## TASK REQUIREMENTS
Go over the data and work out how many lines include the word "break". Give that number only.
***** SOURCE MATERIAL
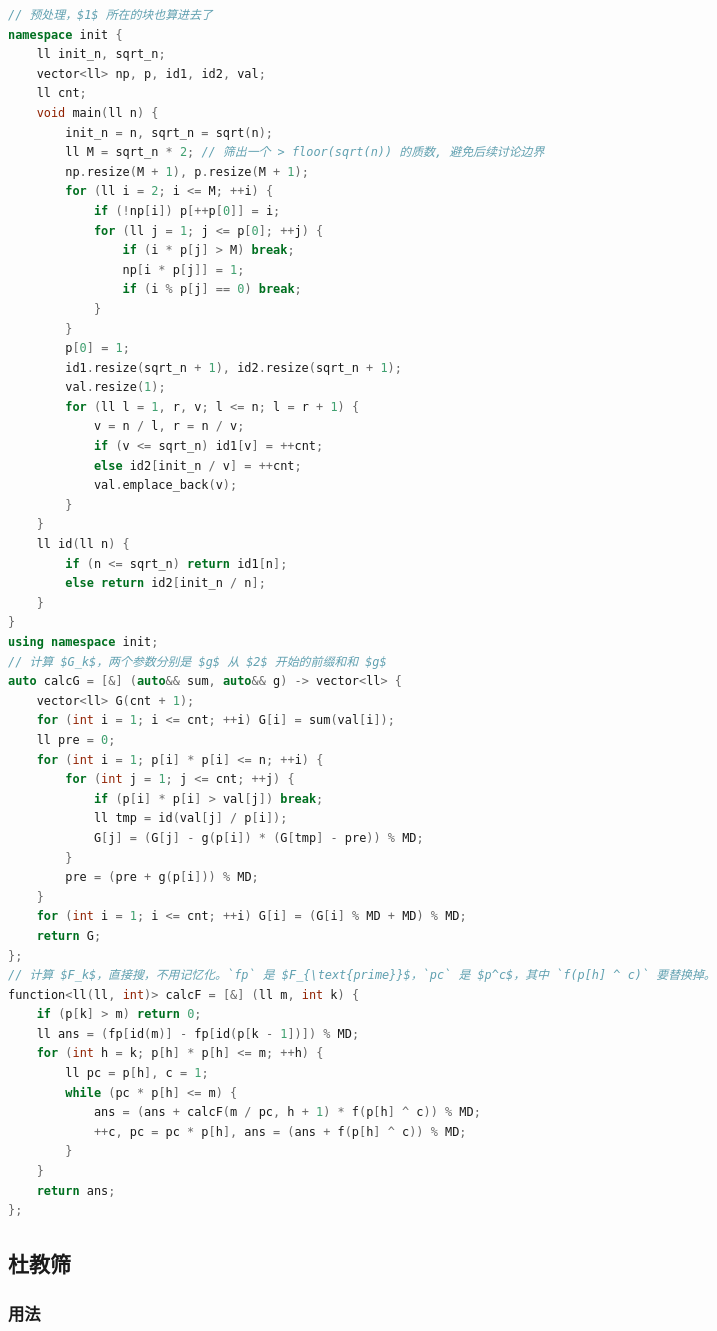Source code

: \documentclass[10pt]{ctexart}
\begin{document}
\begin{multicols}{3}
\begin{lstlisting}[language={C++}]
// 预处理，$1$ 所在的块也算进去了
namespace init {
    ll init_n, sqrt_n;
    vector<ll> np, p, id1, id2, val;
    ll cnt;
    void main(ll n) {
        init_n = n, sqrt_n = sqrt(n);
        ll M = sqrt_n * 2; // 筛出一个 > floor(sqrt(n)) 的质数, 避免后续讨论边界
        np.resize(M + 1), p.resize(M + 1);
        for (ll i = 2; i <= M; ++i) {
            if (!np[i]) p[++p[0]] = i;
            for (ll j = 1; j <= p[0]; ++j) {
                if (i * p[j] > M) break;
                np[i * p[j]] = 1;
                if (i % p[j] == 0) break;
            }
        }
        p[0] = 1;
        id1.resize(sqrt_n + 1), id2.resize(sqrt_n + 1);
        val.resize(1);
        for (ll l = 1, r, v; l <= n; l = r + 1) {
            v = n / l, r = n / v;
            if (v <= sqrt_n) id1[v] = ++cnt;
            else id2[init_n / v] = ++cnt;
            val.emplace_back(v);
        }
    }
    ll id(ll n) {
        if (n <= sqrt_n) return id1[n];
        else return id2[init_n / n];
    }
}
using namespace init;
// 计算 $G_k$，两个参数分别是 $g$ 从 $2$ 开始的前缀和和 $g$
auto calcG = [&] (auto&& sum, auto&& g) -> vector<ll> {
    vector<ll> G(cnt + 1);
    for (int i = 1; i <= cnt; ++i) G[i] = sum(val[i]);
    ll pre = 0;
    for (int i = 1; p[i] * p[i] <= n; ++i) {
        for (int j = 1; j <= cnt; ++j) {
            if (p[i] * p[i] > val[j]) break;
            ll tmp = id(val[j] / p[i]);
            G[j] = (G[j] - g(p[i]) * (G[tmp] - pre)) % MD;
        }
        pre = (pre + g(p[i])) % MD;
    }
    for (int i = 1; i <= cnt; ++i) G[i] = (G[i] % MD + MD) % MD;
    return G;
};
// 计算 $F_k$，直接搜，不用记忆化。`fp` 是 $F_{\text{prime}}$，`pc` 是 $p^c$，其中 `f(p[h] ^ c)` 要替换掉。
function<ll(ll, int)> calcF = [&] (ll m, int k) {
    if (p[k] > m) return 0;
    ll ans = (fp[id(m)] - fp[id(p[k - 1])]) % MD;
    for (int h = k; p[h] * p[h] <= m; ++h) {
        ll pc = p[h], c = 1;
        while (pc * p[h] <= m) {
            ans = (ans + calcF(m / pc, h + 1) * f(p[h] ^ c)) % MD;
            ++c, pc = pc * p[h], ans = (ans + f(p[h] ^ c)) % MD;
        }
    }
    return ans;
};
\end{lstlisting}

    \subsection{杜教筛}\label{ux675cux6559ux7b5b}

    \subsubsection{用法}\label{ux7528ux6cd5-14}


\end{multicols}
\end{document}
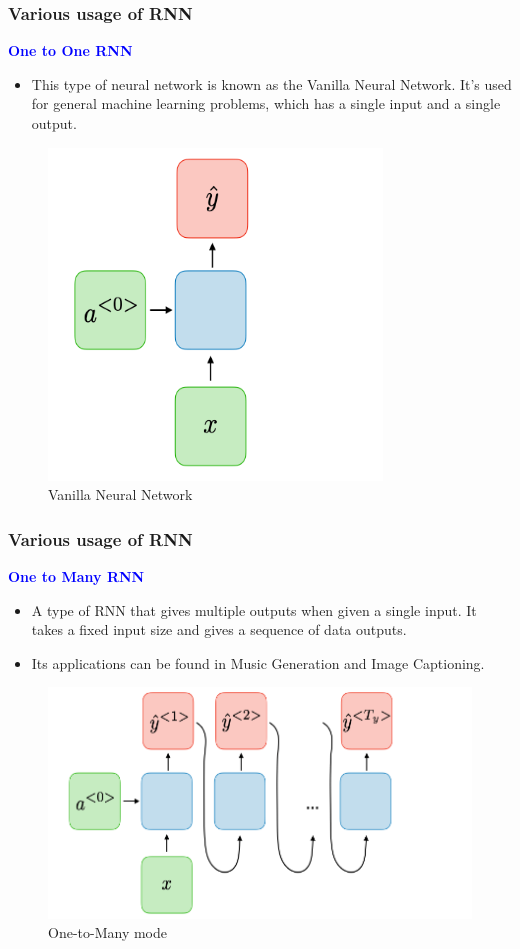 \documentclass[
	11pt,
]{beamer}
\begin{document}
\begin{frame}
	\frametitle{Various usage of RNN}
	\large{\textcolor{blue}{\textbf{One to One RNN}}}
	\begin{itemize}
		\item This type of neural network is known as the Vanilla Neural Network. It's used for general machine learning problems, which has a single input and a single output.
	\end{itemize}
	\begin{figure}[h]
		\centering
		\includegraphics[scale=0.5]{Images/one_to_one.png}
		\caption{Vanilla Neural Network}
	\end{figure}
\end{frame}

\begin{frame}
	\frametitle{Various usage of RNN}
	\large{\textcolor{blue}{\textbf{One to Many RNN}}}
	\begin{itemize}
		\item A type of RNN that gives multiple outputs when given a single input. It takes a fixed input size and gives a sequence of data outputs.
		\item Its applications can be found in Music Generation and Image Captioning.
	\end{itemize}
	\begin{figure}[h]
		\centering
		\includegraphics[scale=0.5]{Images/one_to_many.png}
		\caption{One-to-Many mode}
	\end{figure}
\end{frame}
\end{document}

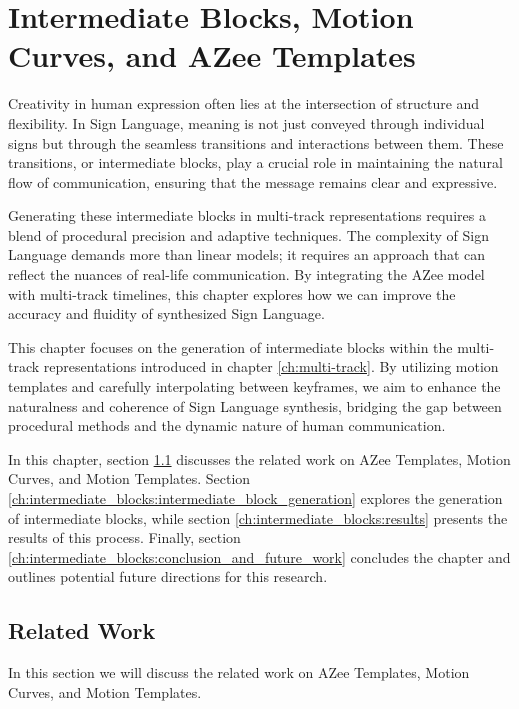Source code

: \documentclass[../../main.tex]{subfiles}
\begin{document}
\chapter{Intermediate Blocks, Motion Curves, and AZee Templates}
\label{ch:intermediate_blocks}

Creativity in human expression often lies at the intersection of structure and flexibility. In Sign Language, meaning is not just conveyed through individual signs but through the seamless transitions and interactions between them. These transitions, or intermediate blocks, play a crucial role in maintaining the natural flow of communication, ensuring that the message remains clear and expressive.

Generating these intermediate blocks in multi-track representations requires a blend of procedural precision and adaptive techniques. The complexity of Sign Language demands more than linear models; it requires an approach that can reflect the nuances of real-life communication. By integrating the AZee model with multi-track timelines, this chapter explores how we can improve the accuracy and fluidity of synthesized Sign Language.

This chapter focuses on the generation of intermediate blocks within the multi-track representations introduced in chapter \ref{ch:multi-track}. By utilizing motion templates and carefully interpolating between keyframes, we aim to enhance the naturalness and coherence of Sign Language synthesis, bridging the gap between procedural methods and the dynamic nature of human communication.

In this chapter, section \ref{ch:intermediate_blocks:related_work} discusses the related work on AZee Templates, Motion Curves, and Motion Templates. Section \ref{ch:intermediate_blocks:intermediate_block_generation} explores the generation of intermediate blocks, while section \ref{ch:intermediate_blocks:results} presents the results of this process. Finally, section \ref{ch:intermediate_blocks:conclusion_and_future_work} concludes the chapter and outlines potential future directions for this research.

\section{Related Work}
\label{ch:intermediate_blocks:related_work}

In this section we will discuss the related work on AZee Templates, Motion Curves, and Motion Templates. 
\end{document}
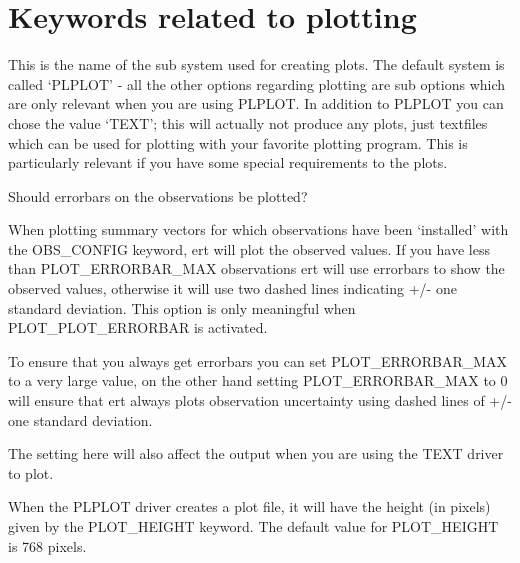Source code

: \documentclass[letterpaper,10pt,english]{sphinxmanual}
\begin{document}
\section{Keywords related to plotting}
\label{\detokenize{keywords/index:keywords-related-to-plotting}}\label{\detokenize{keywords/index:id16}}\label{\detokenize{keywords/index:plot-driver}}
\begin{sphinxShadowBox}

This is the name of the sub system used for creating plots. The default system
is called ‘PLPLOT’ - all the other options regarding plotting are sub options
which are only relevant when you are using PLPLOT. In addition to PLPLOT you
can chose the value ‘TEXT’; this will actually not produce any plots, just
textfiles which can be used for plotting with your favorite plotting program.
This is particularly relevant if you have some special requirements to the
plots.
\end{sphinxShadowBox}
\label{\detokenize{keywords/index:plot-errorbar}}
\begin{sphinxShadowBox}

Should errorbars on the observations be plotted?
\end{sphinxShadowBox}
\label{\detokenize{keywords/index:plot-errorbar-max}}
\begin{sphinxShadowBox}

When plotting summary vectors for which observations have been ‘installed’
with the OBS\_CONFIG keyword, ert will plot the observed values. If you have
less than PLOT\_ERRORBAR\_MAX observations ert will use errorbars to show the
observed values, otherwise it will use two dashed lines indicating +/- one
standard deviation. This option is only meaningful when PLOT\_PLOT\_ERRORBAR is
activated.

To ensure that you always get errorbars you can set PLOT\_ERRORBAR\_MAX to a
very large value, on the other hand setting PLOT\_ERRORBAR\_MAX to 0 will ensure
that ert always plots observation uncertainty using dashed lines of +/- one
standard deviation.

The setting here will also affect the output when you are using the TEXT
driver to plot.
\end{sphinxShadowBox}
\label{\detokenize{keywords/index:plot-height}}
\begin{sphinxShadowBox}

When the PLPLOT driver creates a plot file, it will have the height (in
pixels) given by the PLOT\_HEIGHT keyword. The default value for PLOT\_HEIGHT is
768 pixels.
\end{sphinxShadowBox}
\end{document}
**********
## SOLUTION
3